[[ The input, beginning ]]
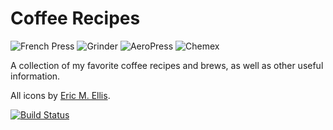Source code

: # Coffee Recipes

![French Press](https://cdn.rawgit.com/andmos/Coffee/master/img/FrenchPress.svg)
![Grinder](https://cdn.rawgit.com/andmos/Coffee/master/img/Grinder.svg)
![AeroPress](https://cdn.rawgit.com/andmos/Coffee/master/img/AeroPress.svg)
![Chemex](https://cdn.rawgit.com/andmos/Coffee/master/img/Chemex.svg)

A collection of my favorite coffee recipes and brews, as well as other useful information.

All icons by [Eric M. Ellis](http://thenounproject.com/ericellis/).

[![Build Status](https://travis-ci.org/andmos/Coffee.svg?branch=master)](https://travis-ci.org/andmos/Coffee)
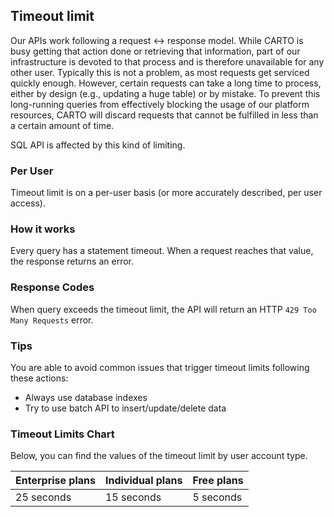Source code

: ## Timeout limit

Our APIs work following a request <-> response model. While CARTO is busy getting that action done or retrieving that information, part of our infrastructure is devoted to that process and is therefore unavailable for any other user. Typically this is not a problem, as most requests get serviced quickly enough. However, certain requests can take a long time to process, either by design (e.g., updating a huge table) or by mistake. To prevent this long-running queries from effectively blocking the usage of our platform resources, CARTO will discard requests that cannot be fulfilled in less than a certain amount of time.

SQL API is affected by this kind of limiting.

### Per User

Timeout limit is on a per-user basis (or more accurately described, per user access).

### How it works

Every query has a statement timeout. When a request reaches that value, the response returns an error.

### Response Codes

When query exceeds the timeout limit, the API will return an HTTP `429 Too Many Requests` error.

### Tips

You are able to avoid common issues that trigger timeout limits following these actions:

- Always use database indexes
- Try to use batch API to insert/update/delete data

### Timeout Limits Chart

Below, you can find the values of the timeout limit by user account type.

|Enterprise plans  |Individual plans  |Free plans  |
| ---  | ---  | ---  |
| 25 seconds  | 15 seconds  | 5 seconds  |

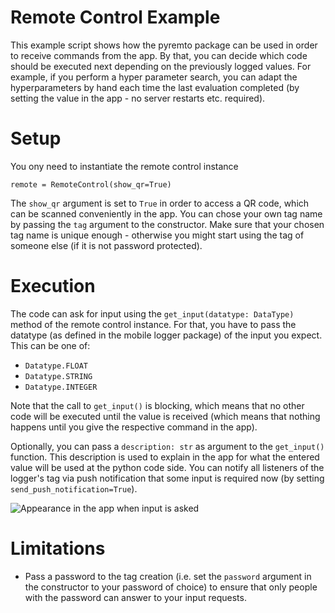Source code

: # Remote Control Example

This example script shows how the pyremto package can be used in order to receive commands from the app. By that, you can decide which code should be executed next depending on the previously logged values. For example, if you perform a hyper parameter search, you can adapt the hyperparameters by hand each time the last evaluation completed (by setting the value in the app - no server restarts etc. required). 

# Setup

You ony need to instantiate the remote control instance

    remote = RemoteControl(show_qr=True)

The `show_qr` argument is set to `True` in order to access a QR code, which can be scanned conveniently in the app. You can chose your own tag name by passing the `tag` argument to the constructor. Make sure that your chosen tag name is unique enough - otherwise you might start using the tag of someone else (if it is not password protected).

# Execution

The code can ask for input using the `get_input(datatype: DataType)` method of the remote control instance. For that, you have to pass the datatype (as defined in the mobile logger package) of the input you expect. This can be one of:

- `Datatype.FLOAT`
- `Datatype.STRING`
- `Datatype.INTEGER`

Note that the call to `get_input()` is blocking, which means that no other code will be executed until the value is received (which means that nothing happens until you give the respective command in the app). 

Optionally, you can pass a `description: str` as argument to the `get_input()` function. This description is used to explain in the app for what the entered value will be used at the python code side. You can notify all listeners of the logger's tag via push notification that some input is required now (by setting `send_push_notification=True`).

![Appearance in the app when input is asked](https://github.com/MatthiasKi/pyremto/tree/master/examples/RemoteControl/images/askedinput.jpg?raw=true)

# Limitations

- Pass a password to the tag creation (i.e. set the `password` argument in the constructor to your password of choice) to ensure that only people with the password can answer to your input requests. 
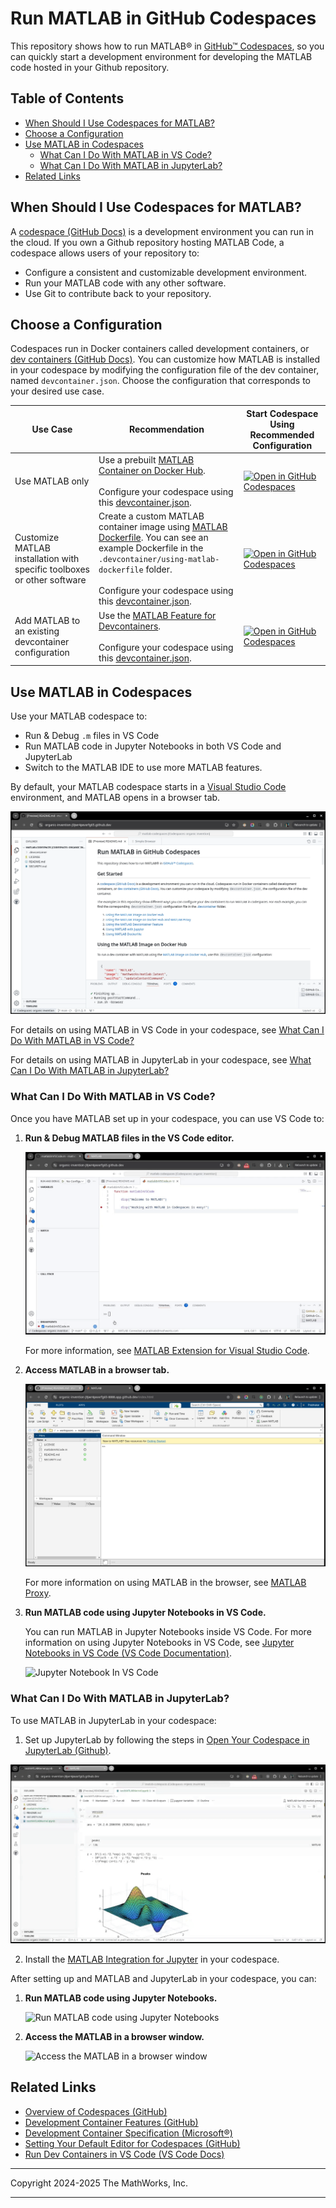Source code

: # Run MATLAB in GitHub Codespaces

This repository shows how to run MATLAB&reg; in [GitHub&trade; Codespaces](https://github.com/features/codespaces), so you can quickly start a development environment for developing the MATLAB code hosted in your Github repository.


## Table of Contents
- [When Should I Use Codespaces for MATLAB?](#when-should-i-use-codespaces-for-matlab)
- [Choose a Configuration](#choose-a-configuration)
- [Use MATLAB in Codespaces](#use-matlab-in-codespaces)
  - [What Can I Do With MATLAB in VS Code?](#what-can-i-do-with-matlab-in-vs-code)
  - [What Can I Do With MATLAB in JupyterLab?](#what-can-i-do-with-matlab-in-jupyterlab)
- [Related Links](#related-links)    


## When Should I Use Codespaces for MATLAB?

A [codespace (GitHub Docs)](https://docs.github.com/en/codespaces/overview) is a development environment you can run in the cloud. If you own a Github repository hosting MATLAB Code, a codespace allows users of your repository to:
- Configure a consistent and customizable development environment.
- Run your MATLAB code with any other software.
- Use Git to contribute back to your repository.

## Choose a Configuration

Codespaces run in Docker containers called development containers, or [dev containers (GitHub Docs)](https://docs.github.com/en/codespaces/setting-up-your-project-for-codespaces/adding-a-dev-container-configuration/introduction-to-dev-containers). You can customize how MATLAB is installed in your codespace by modifying the configuration file of the dev container, named `devcontainer.json`. Choose the configuration that corresponds to your desired use case.

| Use Case  | Recommendation | Start Codespace Using Recommended Configuration |
| ------------- | ------------- |------------- |
|Use MATLAB only|Use a prebuilt [MATLAB Container on Docker Hub](https://hub.docker.com/r/mathworks/matlab). <br><br>Configure your codespace using this [devcontainer.json](.devcontainer/devcontainer.json).|[![Open in GitHub Codespaces](https://github.com/codespaces/badge.svg)](https://github.com/codespaces/new/mathworks-ref-arch/matlab-codespaces?template=false&devcontainer_path=.devcontainer%2Fdevcontainer.json)|
|Customize MATLAB installation with specific toolboxes or other software|Create a custom MATLAB container image using [MATLAB Dockerfile](https://github.com/mathworks-ref-arch/matlab-dockerfile). You can see an example Dockerfile in the `.devcontainer/using-matlab-dockerfile` folder. <br><br>Configure your codespace using this [devcontainer.json](.devcontainer/using-matlab-dockerfile/devcontainer.json).|[![Open in GitHub Codespaces](https://github.com/codespaces/badge.svg)](https://github.com/codespaces/new/mathworks-ref-arch/matlab-codespaces?template=false&devcontainer_path=.devcontainer%2Fusing-matlab-dockerfile%2Fdevcontainer.json)|
|Add MATLAB to an existing devcontainer configuration|Use the [MATLAB Feature for Devcontainers](https://github.com/mathworks/devcontainer-features/tree/main/src/matlab). <br><br>Configure your codespace using this [devcontainer.json](.devcontainer/using-devcontainer-feature/devcontainer.json).|[![Open in GitHub Codespaces](https://github.com/codespaces/badge.svg)](https://github.com/codespaces/new/mathworks-ref-arch/matlab-codespaces?template=false&devcontainer_path=.devcontainer%2Fusing-devcontainer-feature%2Fdevcontainer.json)||

## Use MATLAB in Codespaces 

Use your MATLAB codespace to:
- Run & Debug `.m` files in VS Code
- Run MATLAB code in Jupyter Notebooks in both VS Code and JupyterLab
- Switch to the MATLAB IDE to use more MATLAB features.

By default, your MATLAB codespace starts in a [Visual Studio Code](https://code.visualstudio.com/) environment, and MATLAB opens in a browser tab.

![VSCode In Codespaces](img/VSCodeInCodespaces.png)

For details on using MATLAB in VS Code in your codespace, see [What Can I Do With MATLAB in VS Code?](#what-can-i-do-with-matlab-in-vs-code)

For details on using MATLAB in JupyterLab in your codespace, see [What Can I Do With MATLAB in JupyterLab?](#what-can-i-do-with-matlab-in-jupyterlab)




### What Can I Do With MATLAB in VS Code?

Once you have MATLAB set up in your codespace, you can use VS Code to: 

1. **Run & Debug MATLAB files in the VS Code editor.**</br>
   
   ![Run and Debug MATLAB in VS Code](img/RunAndDebugInVSCode.gif)
   
   For more information, see [MATLAB Extension for Visual Studio Code](https://github.com/mathworks/MATLAB-extension-for-vscode).


2. **Access MATLAB in a browser tab.**</br>

   ![MATLAB Proxy](img/MATLABinBrowser.png)

   For more information on using MATLAB in the browser, see [MATLAB Proxy](https://github.com/mathworks/matlab-proxy).

3. **Run MATLAB code using Jupyter Notebooks in VS Code.**</br>

   You can run MATLAB in Jupyter Notebooks inside VS Code. For more information on using Jupyter Notebooks in VS Code, see [Jupyter Notebooks in VS Code (VS Code Documentation)](https://code.visualstudio.com/docs/datascience/jupyter-notebooks).
   
   ![Jupyter Notebook In VS Code](img/JupyterNotebookInVSCode.gif)


### What Can I Do With MATLAB in JupyterLab?

To use MATLAB in JupyterLab in your codespace:

1. Set up JupyterLab by following the steps in [Open Your Codespace in JupyterLab (Github)](https://docs.github.com/en/codespaces/developing-in-a-codespace/getting-started-with-github-codespaces-for-machine-learning#opening-your-codespace-in-jupyterlab).

  ![Open In JupyterLab](img/OpenInJupyterLab.gif)
  
2. Install the [MATLAB Integration for Jupyter](https://github.com/mathworks/jupyter-matlab-proxy) in your codespace.

After setting up and MATLAB and JupyterLab in your codespace, you can:

1. **Run MATLAB code using Jupyter Notebooks.**</br>
   
   ![Run MATLAB code using Jupyter Notebooks](https://github.com/mathworks/jupyter-matlab-proxy/raw/main/img/JupyterKernel.gif)

2. **Access the MATLAB in a browser window.**</br>
      
   ![Access the MATLAB in a browser window](https://github.com/mathworks/jupyter-matlab-proxy/raw/main/img/JupyterMATLABDesktop.gif)


## Related Links

- [Overview of Codespaces (GitHub)](https://docs.github.com/en/codespaces/overview)
- [Development Container Features (GitHub)](https://github.com/devcontainers/features/)
- [Development Container Specification (Microsoft&reg;)](https://containers.dev/implementors/spec/)
- [Setting Your Default Editor for Codespaces (GitHub)](https://docs.github.com/en/codespaces/setting-your-user-preferences/setting-your-default-editor-for-github-codespaces)
- [Run Dev Containers in VS Code (VS Code Docs) ](https://code.visualstudio.com/docs/devcontainers/create-dev-container)

---

Copyright 2024-2025 The MathWorks, Inc.

---
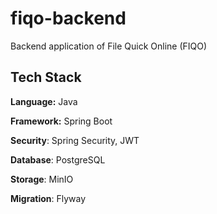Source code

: # fiqo-backend

Backend application of File Quick Online (FIQO)

## Tech Stack

**Language:** Java

**Framework:** Spring Boot

**Security**: Spring Security, JWT

**Database**: PostgreSQL

**Storage**: MinIO

**Migration**: Flyway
[[ The input, end ]]
Assignment
Every line above that includes the word "have" should be listed.

Task output
The code can ask for input using the `get_input(datatype: DataType)` method of the remote control instance. For that, you have to pass the datatype (as defined in the mobile logger package) of the input you expect. This can be one of:
Once you have MATLAB set up in your codespace, you can use VS Code to: 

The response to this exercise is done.